We were spoiled living in Asia, where we were able to get great Asian food anytime we wanted it. Coming back to Texas left us a bit disappointed, as it is really not the same. When we first arrived in Houston, I was lucky enough to go with a friend to a special tour of the Asian markets in Bellaire. Not only were we treated to some fabulous food, we were introduced to a true Chinese chef who gave us recipes and information on how to do authentic foods. In the past, we had been to cooking classes that Cajunized or Texanized the recipes but we found that Dorothy Haung was the real thing. I have recently wanted to expand my knowledge of true Chinese food and have found that she is operating a cooking school in hill country. Looks like a visit to hill country and wine country at the same time might be in our future!
I can remember the first time celebrating Lunar New Year, when we were living in Jakarta. While working at the International School, we were introduced to new culturals and their celebrations. As as sheltered Southern girl, it was all pretty eye opening. The food and the cultures were all amazing. Another experience with Lunar New Year was when I got stranded in Los Angeles. My flight was cancelled because everyone was traveling to Hong Kong or Singapore and I could not make it back to Jakarta! Jolene Roslauf saved me that day which also coincided with Valentine’s Day that year.
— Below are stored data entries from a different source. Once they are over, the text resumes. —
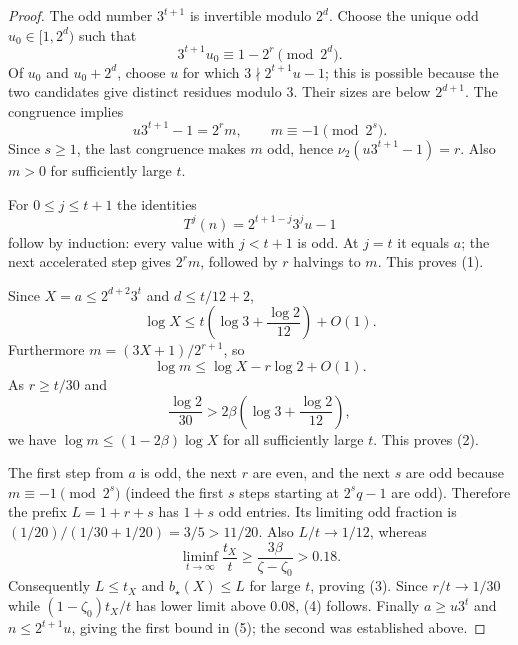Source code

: \documentclass[11pt,a4paper]{article}
\newcommand{\nuTwo}{\nu_2}
\begin{document}
\begin{proof}
The odd number $3^{t+1}$ is invertible modulo $2^d$.  Choose the unique odd $u_0\in[1,2^d)$ such that
\[
 3^{t+1}u_0\equiv 1-2^r\pmod{2^d}.
\]
Of $u_0$ and $u_0+2^d$, choose $u$ for which $3\nmid 2^{t+1}u-1$; this is possible because the two candidates give distinct residues modulo $3$.  Their sizes are below $2^{d+1}$.  The congruence implies
\[
 u3^{t+1}-1=2^r m,\qquad m\equiv-1\pmod{2^s}.
\]
Since $s\ge1$, the last congruence makes $m$ odd, hence $\nuTwo(u3^{t+1}-1)=r$.  Also $m>0$ for sufficiently large $t$.

For $0\le j\le t+1$ the identities
\[
 T^j(n)=2^{t+1-j}3^j u-1
\]
follow by induction: every value with $j<t+1$ is odd.  At $j=t$ it equals $a$; the next accelerated step gives $2^rm$, followed by $r$ halvings to $m$.  This proves (1).

Since $X=a\le2^{d+2}3^t$ and $d\le t/12+2$,
\[
 \log X\le t\left(\log3+\frac{\log2}{12}\right)+O(1).
\]
Furthermore $m=(3X+1)/2^{r+1}$, so
\[
 \log m\le\log X-r\log2+O(1).
\]
As $r\ge t/30$ and
\[
 \frac{\log2}{30}> 2\beta\left(\log3+\frac{\log2}{12}\right),
\]
we have $\log m\le(1-2\beta)\log X$ for all sufficiently large $t$.  This proves (2).

The first step from $a$ is odd, the next $r$ are even, and the next $s$ are odd because $m\equiv-1\pmod{2^s}$ (indeed the first $s$ steps starting at $2^sq-1$ are odd).  Therefore the prefix $L=1+r+s$ has $1+s$ odd entries.  Its limiting odd fraction is $(1/20)/(1/30+1/20)=3/5>11/20$.  Also $L/t\to1/12$, whereas
\[
 \liminf_{t\to\infty}\frac{t_X}{t}\ge\frac{3\beta}{\zeta-\zeta_0}>0.18.
\]
Consequently $L\le t_X$ and $b_\star(X)\le L$ for large $t$, proving (3).  Since $r/t\to1/30$ while $(1-\zeta_0)t_X/t$ has lower limit above $0.08$, (4) follows.  Finally $a\ge u3^t$ and $n\le2^{t+1}u$, giving the first bound in (5); the second was established above.
\end{proof}
\end{document}
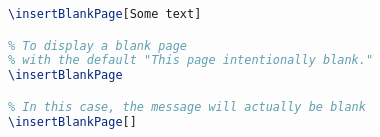 \begin{lstlisting}[language=tex]
% To display a blank page with a custom message
\insertBlankPage[Some text]

% To display a blank page 
% with the default "This page intentionally blank."
\insertBlankPage

% In this case, the message will actually be blank
\insertBlankPage[]
\end{lstlisting}
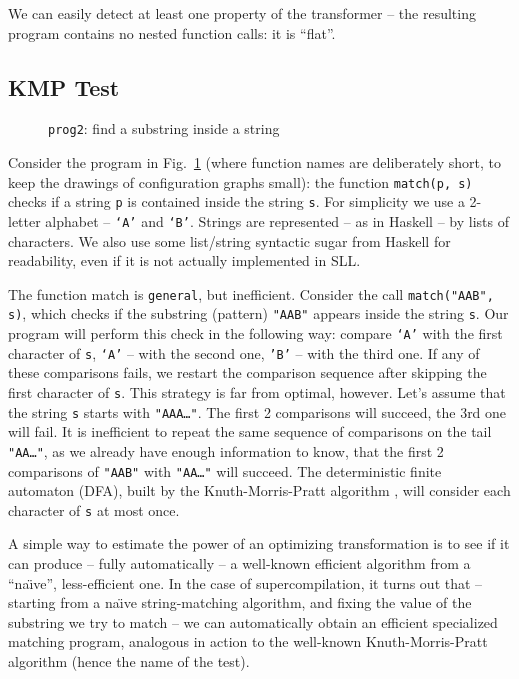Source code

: We can easily detect at least one property of the transformer -- the resulting program
contains no nested function calls: it is ``flat''.

\subsection{KMP Test}

\begin{figure}[t!]
\caption{\texttt{prog2}: find a substring inside a string}
\label{fig:prog2}

\end{figure}

Consider the program in Fig.~\ref{fig:prog2}
(where function names are deliberately short, to keep the drawings of configuration
graphs small):
the function \texttt{match(p, s)} checks if a string \texttt{p}
is contained inside the string \texttt{s}.
For simplicity we use a 2-letter alphabet -- \texttt{`A'} and \texttt{`B'}.
Strings are represented -- as in Haskell -- by lists of characters.
We also use some list/string syntactic sugar from
Haskell for readability, even if it is not actually implemented in SLL.

The function match is \texttt{general}, but inefficient.
Consider the call \texttt{match("AAB", s)},
which checks if the substring (pattern) \texttt{"AAB"} appears inside the string \texttt{s}.
Our program will perform this check in the following way: compare \texttt{`A'}
with the first character of \texttt{s}, \texttt{`A'} -- with the second one,
\texttt{'B'} -- with the third one.
If any of these comparisons fails, we restart the comparison sequence
after skipping the first character of \texttt{s}.
This strategy is far from optimal, however.
Let's assume that the string \texttt{s} starts with \texttt{"AAA\ldots"}.
The first 2 comparisons will succeed, the 3rd one will fail.
It is inefficient to repeat the same sequence of comparisons
on the tail \texttt{"AA\ldots"},
as we already have enough information to know, that the first 2 comparisons of \texttt{"AAB"}
with \texttt{"AA\ldots"} will succeed.
The deterministic finite automaton (DFA), built by the Knuth-Morris-Pratt algorithm \cite{Knuth1977Fast},
will consider each character of \texttt{s} at most once.

A simple way to estimate the power of an optimizing transformation is to see if it
can produce -- fully automatically -- a well-known efficient algorithm
from a ``na\"{\i}ve'', less-efficient one.
In the case of supercompilation, it turns out that
-- starting from a na\"{\i}ve string-matching algorithm,
and fixing the value of the substring we try to match --
we can automatically obtain an efficient specialized matching program,
analogous in action to the well-known Knuth-Morris-Pratt algorithm
(hence the name of the test).


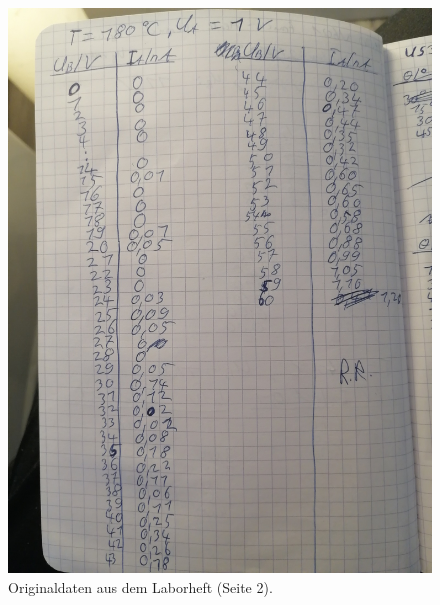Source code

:\begin{figure}
    \centering
    \includegraphics[width=\textwidth]{content/data/daten2.jpg}
    \caption{Originaldaten aus dem Laborheft (Seite 2).}
\end{figure}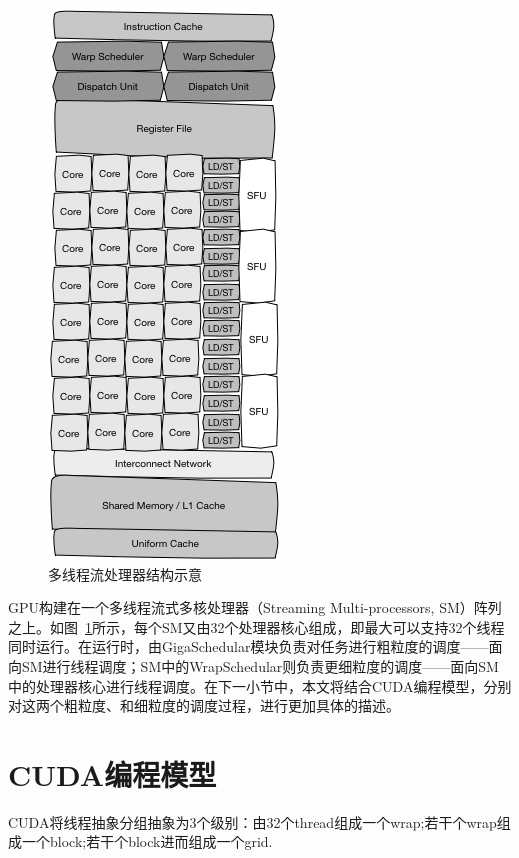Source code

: \documentclass[11pt,twocolumn]{article}
\begin{document}
\begin{figure}
  \centering
    \includegraphics[scale=0.36]{images/sm-layout.png}
  \caption{多线程流处理器结构示意}
  \label{fig:sm-layout}
\end{figure}
GPU构建在一个多线程流式多核处理器（Streaming Multi-processors, SM）阵列之上。如图~\ref{fig:sm-layout}所示，每个SM又由32个处理器核心组成，即最大可以支持32个线程同时运行。在运行时，由GigaSchedular模块负责对任务进行粗粒度的调度——面向SM进行线程调度；SM中的WrapSchedular则负责更细粒度的调度——面向SM中的处理器核心进行线程调度。在下一小节中，本文将结合CUDA编程模型，分别对这两个粗粒度、和细粒度的调度过程，进行更加具体的描述。

\section{CUDA编程模型}
CUDA将线程抽象分组抽象为3个级别：由32个thread组成一个wrap;若干个wrap组成一个block;若干个block进而组成一个grid.
\end{document}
I always try to celebrate the Lunar New Year in one way or the other, but generally with some nice appetizers or a good meal.
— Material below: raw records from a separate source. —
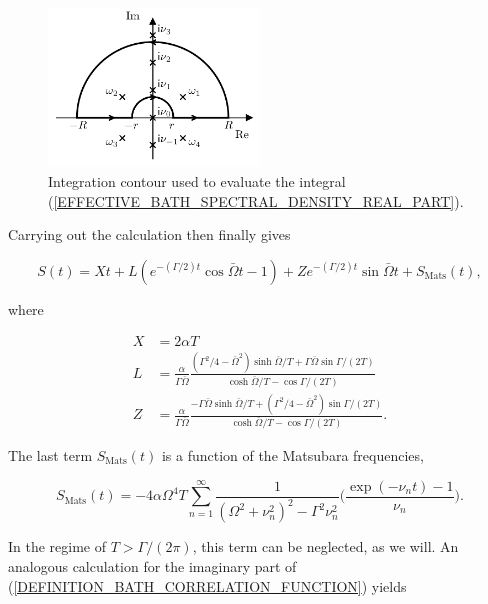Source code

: \documentclass[preprint]{revtex4-2}
\begin{document}
\begin{figure}[H]
    \centering
    \includegraphics[width=0.5\textwidth]{images/BATH_CORRELATION_FUNCTION_INTEGRATION_CONTOUR.png}
    \caption{Integration contour used to evaluate the integral (\ref{EFFECTIVE_BATH_SPECTRAL_DENSITY_REAL_PART}).}
    \label{BATH_CORRELATION_FUNCTION_INTEGRATION_CONTOUR}
\end{figure}

Carrying out the calculation then finally gives 

\begin{equation}
    S(t)=Xt+L(e^{-(\Gamma/2)t}\cos\bar{\Omega}t-1)+Ze^{-(\Gamma/2)t}\sin\bar{\Omega}t+S_{\text{Mats}}(t),
\end{equation}

where 

\begin{align}
    X &= 2\alpha T \\
    L &= \frac{\alpha}{\Gamma\bar{\Omega}}\frac{(\Gamma^2/4-\bar{\Omega}^2)\sinh\bar{\Omega}/T
            +\Gamma\bar{\Omega}\sin\Gamma/(2T)}{\cosh\bar{\Omega}/T-\cos\Gamma/(2T)} \\
    Z &= \frac{\alpha}{\Gamma\bar{\Omega}}\frac{-\Gamma\bar{\Omega}\sinh\bar{\Omega}/T
    +(\Gamma^2/4-\bar{\Omega}^2)\sin\Gamma/(2T)}{\cosh\bar{\Omega}/T-\cos\Gamma/(2T)}.
\end{align}

The last term $S_{\text{Mats}}(t)$ is a function of the Matsubara frequencies, 

\begin{equation}
    S_{\text{Mats}}(t)=-4\alpha\Omega^4T\sum_{n=1}^{\infty}
    \frac{1}{(\Omega^2+\nu_n^2)^2-\Gamma^2\nu_n^2} \Big( \frac{\exp(-\nu_n t)-1}{\nu_n} \Big).
\end{equation}

In the regime of $T>\Gamma/(2\pi)$, this term can be neglected, as we will.
An analogous calculation for the imaginary part of (\ref{DEFINITION_BATH_CORRELATION_FUNCTION}) yields 
\end{document}

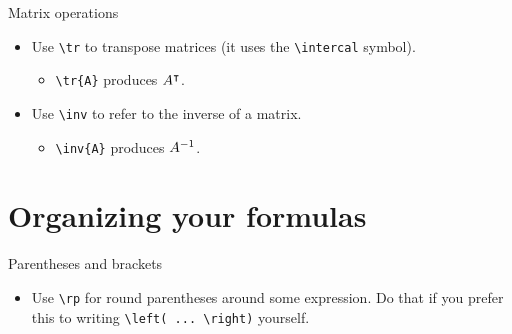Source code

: \documentclass{beamer}
\begin{document}
    \begin{frame}[fragile]{Matrix operations}
        \begin{itemize}
            \item Use \verb!\tr! to \alert{transpose} matrices (it uses the \verb!\intercal! symbol).
                \begin{itemize}
                    \item \verb!\tr{A}! produces ${A}^{\intercal}$.
                \end{itemize}
            \item Use \verb!\inv! to refer to the \alert{inverse} of a matrix.
            \begin{itemize}
                \item \verb!\inv{A}! produces ${A}^{-1}$.
            \end{itemize}
        \end{itemize}
    \end{frame}

\section{Organizing your formulas}
\label{sec:org}

    \begin{frame}[fragile]{Parentheses and brackets}
        \begin{itemize}
            \item Use \verb!\rp! for \alert{round parentheses} around some expression.
            Do that if you prefer this to writing \verb!\left( ... \right)! yourself.
        \end{itemize}
    \end{frame}
\end{document}
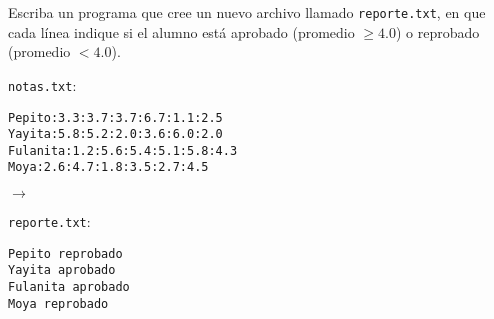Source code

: \documentclass[10pt,spanish]{article}
\begin{document}
\begin{enumerate}
      Escriba un programa que cree un nuevo archivo
      llamado \texttt{reporte.txt},
      en que cada línea indique
      si el alumno está aprobado (promedio \(\ge 4.0\))
      o reprobado (promedio \(< 4.0\)).

      \vspace{2ex}
      \begin{minipage}[c]{.45\textwidth}
        \texttt{notas.txt}:
        \begin{lstlisting}[language={},frame=single]
Pepito:3.3:3.7:3.7:6.7:1.1:2.5
Yayita:5.8:5.2:2.0:3.6:6.0:2.0
Fulanita:1.2:5.6:5.4:5.1:5.8:4.3
Moya:2.6:4.7:1.8:3.5:2.7:4.5
        \end{lstlisting}
      \end{minipage}
      \hspace{1em}
      \(\longrightarrow\)
      \hspace{1em}
      \begin{minipage}[c]{.3\textwidth}
        \texttt{reporte.txt}:
        \begin{lstlisting}[language={},frame=single]
Pepito reprobado
Yayita aprobado
Fulanita aprobado
Moya reprobado
        \end{lstlisting}
      \end{minipage}

  \end{enumerate}
\end{document}
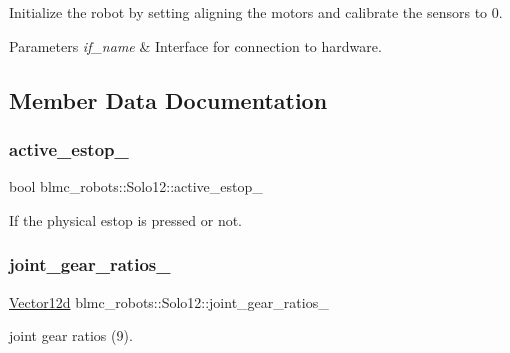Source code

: Initialize the robot by setting aligning the motors and calibrate the sensors to 0. 


\begin{DoxyParams}{Parameters}
{\em if\+\_\+name} & Interface for connection to hardware. \\
\hline
\end{DoxyParams}


\subsection{Member Data Documentation}
\mbox{\label{classblmc__robots_1_1Solo12_a9e28ceac427c283b4e66a1bde15baed8}} 
\subsubsection{\texorpdfstring{active\+\_\+estop\+\_\+}{active\_estop\_}}
{\footnotesize\ttfamily bool blmc\+\_\+robots\+::\+Solo12\+::active\+\_\+estop\+\_\+\hspace{0.3cm}{\ttfamily [private]}}



If the physical estop is pressed or not. 

\mbox{\label{classblmc__robots_1_1Solo12_a03d025b7fa51624e1de5865340429b9f}} 
\subsubsection{\texorpdfstring{joint\+\_\+gear\+\_\+ratios\+\_\+}{joint\_gear\_ratios\_}}
{\footnotesize\ttfamily \hyperlink{common__header_8hpp_a80313eb420184518596e745eecf4b494}{Vector12d} blmc\+\_\+robots\+::\+Solo12\+::joint\+\_\+gear\+\_\+ratios\+\_\+\hspace{0.3cm}{\ttfamily [private]}}



joint gear ratios (9). 

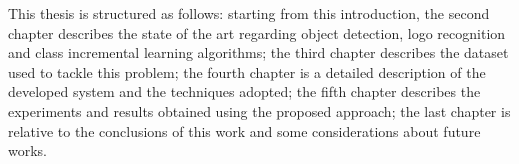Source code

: \vspace{1.5\baselineskip}
This thesis is structured as follows: starting from this introduction, the second chapter describes the state of the art regarding object detection, logo recognition and class incremental learning algorithms; the third chapter describes the dataset used to tackle this problem; the fourth chapter is a detailed description of the developed system and the techniques adopted; the fifth chapter describes the experiments and results obtained using the proposed approach; the last chapter is relative to the conclusions of this work and some considerations about future works.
This year, we did filled buns on one of the days and then decided to do a nice stir fry on another. This is hearty, spicy, and your heat loving friends will enjoy it. Serves 4 with Jasmine rice.
Note: I slice my beef very thinly on a meat slicer. You can ask your butcher to thinly slice your beef for you or slightly freeze you meat and use a mandoline to get a more shaved effect.
Ingredients:
1 1/2 lbs of small end piece of tenderloin or a sirloin sliced wafer thinly (I use a meat slicer but you can use a mandoline or have your butcher slice it for you. If you are very careful, you can do it with a very sharp knife.)
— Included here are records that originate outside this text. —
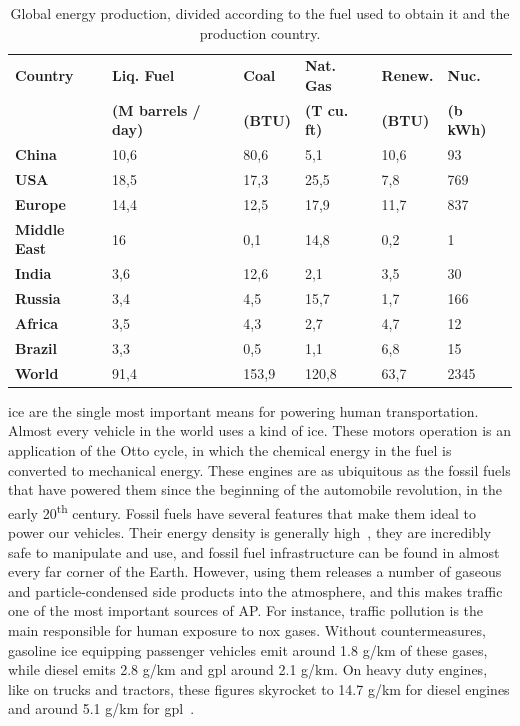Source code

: \begin{table}[htpb]
    \centering
    \small
    \caption{Global energy production, divided according to the fuel
    used to obtain it and the production country.}
    \label{tab:global_energy_consumption}
    \begin{tabularx}{\textwidth}{lXXXXX}
    \toprule
    \textbf{Country} & \textbf{Liq. Fuel} &
    \textbf{Coal} & \textbf{Nat. Gas} &
    \textbf{Renew.} & \textbf{Nuc.} \\ 
                    &\textbf{\tiny{(M barrels /
    day)}}&\textbf{\tiny{(BTU)}}&\textbf{\tiny{(T cu.
                    ft)}}&\textbf{\tiny{(BTU)}}&\textbf{\tiny{(b kWh)}}\\\midrule
    \textbf{China} & 10,6 & 80,6 & 5,1 & 10,6 & 93 \\
    \textbf{USA} & 18,5 & 17,3 & 25,5 & 7,8 & 769 \\
    \textbf{Europe} & 14,4 & 12,5 & 17,9 & 11,7 & 837 \\
    \textbf{Middle East} & 16 & 0,1 & 14,8 & 0,2 & 1 \\
    \textbf{India} & 3,6 & 12,6 & 2,1 & 3,5 & 30 \\
    \textbf{Russia} & 3,4 & 4,5 & 15,7 & 1,7 & 166 \\
    \textbf{Africa} & 3,5 & 4,3 & 2,7 & 4,7 & 12 \\
    \textbf{Brazil} & 3,3 & 0,5 & 1,1 & 6,8 & 15 \\
    \textbf{World} & 91,4 & 153,9 & 120,8 & 63,7 & 2345 \\ \bottomrule
    \end{tabularx}
\end{table}

\gls{ice} are the single most important means for powering human
transportation. Almost every vehicle in the world uses a kind of
\gls{ice}. These motors operation is an application of the Otto cycle,
in which the chemical energy in the fuel is converted to mechanical
energy. These engines are as ubiquitous as the fossil fuels that have
powered them since the beginning of the automobile revolution, in the
early 20\textsuperscript{th} century. Fossil fuels have several features
that make them ideal to power our vehicles. Their energy density is
generally high~, they are incredibly safe to
manipulate and use, and fossil fuel infrastructure can be found in
almost every far corner of the Earth. However, using them releases a
number of gaseous and particle-condensed side products into the
atmosphere, and this makes traffic one of the most important sources of
\gls{AP}. For instance, traffic pollution is the main responsible for
human exposure to \gls{nox} gases. Without countermeasures, gasoline
\gls{ice} equipping passenger vehicles emit around 1.8 g/km of these
gases, while diesel emits 2.8 g/km and \gls{gpl} around 2.1 g/km. On
heavy duty engines, like on trucks and tractors, these figures skyrocket
to 14.7 g/km for diesel engines and around 5.1 g/km for
\gls{gpl}~\cite{CABI2019}.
1/2 pound French Green Beans(fresh not frozen) or fresh Asian Long Beans cut up.

3 tablespoons chopped ginger
4 to 5 large cloves garlic
1 teaspoon crushed red pepper
6 Tablespoons Sesame Oil (I use Sesame Chile oil as we like the heat.) 3 tablespoons to stir fry the beaf and 3 tablespoons to stir fry the green beans
Ingredients for Marinade:
4 teaspoons corn starch
4 teaspoons beef stock
2 teaspoons dry sherry
4 tablespoons water (I use a little beef base in the water for flavor.)
2 teaspoons sesame oil
2 tablespoons soy sauce.
For Marinade, mix all of marinade ingredients together and place cut meat into the liquid. Ensure that the meat is covered in liquid. Tightly cover the meat marinade mixture and place in refrigerator until ready to begin cooking.

Sauce Ingredients:
2 teaspooons cornstarch
4 tablespoons beef stock
4 to 5 teaspoons soy sauce
4 tablespoons oyster sauce
For Sauce, mix all ingredients and set aside until ready to use.
How to:
Prepare marinade and marinate meat for at least 1 hour, removing from the fridge at least 15 minutes before stir frying.
Prepare sauce and set aside.
Chop in a food processor or grate 3 to 3 tablespoons of ginger. Finely chop the cloves of garlic. Add the ginger and garlic together, along with the teaspoon of crushed red pepper. Set aside.

Heat wok over high heat until the wok is almost smoking. This may take up to ten minutes. I use a cast iron wok. Other types of woks may take less time. High heat is very important to achieve success with stir frys. (I often use a Cajun cooker and my wok to get a high heat. This is done outside.)
Add three tablespoons of the sesame oil to the hot wok. Place the meat and the marinade into the wok, turning the meat over quickly and allowing the meat to begin to cook. Once most of the meat has lost the raw color (about 1 1/2 to 2 minutes depending upon your heat), add the ginger, garlic, and crushed red pepper. Allow to stir fry for another 1 1/2 minutes. Remove the meat from the wok. (Please note that the higher the heat, the faster the stir fry will cook. Most home stoves do not have the type of heat that Asian restaurants have in their kitchen.)
Add three tablespoons of the sesame oil to the wok. Place the green beans in the wok, stir frying for 2 to 3 minutes until the green beans take on a bright green color and have slightly softened. At this point, return the meat mixture to the wok and stir to combine. Add the sauce mixture and allow to cook for another 1 1/2 to 2 1/2 minutes. The green beans should be slightly crisp and the sauce should have a medium thickness.
Serve immediately over hot cooked rice!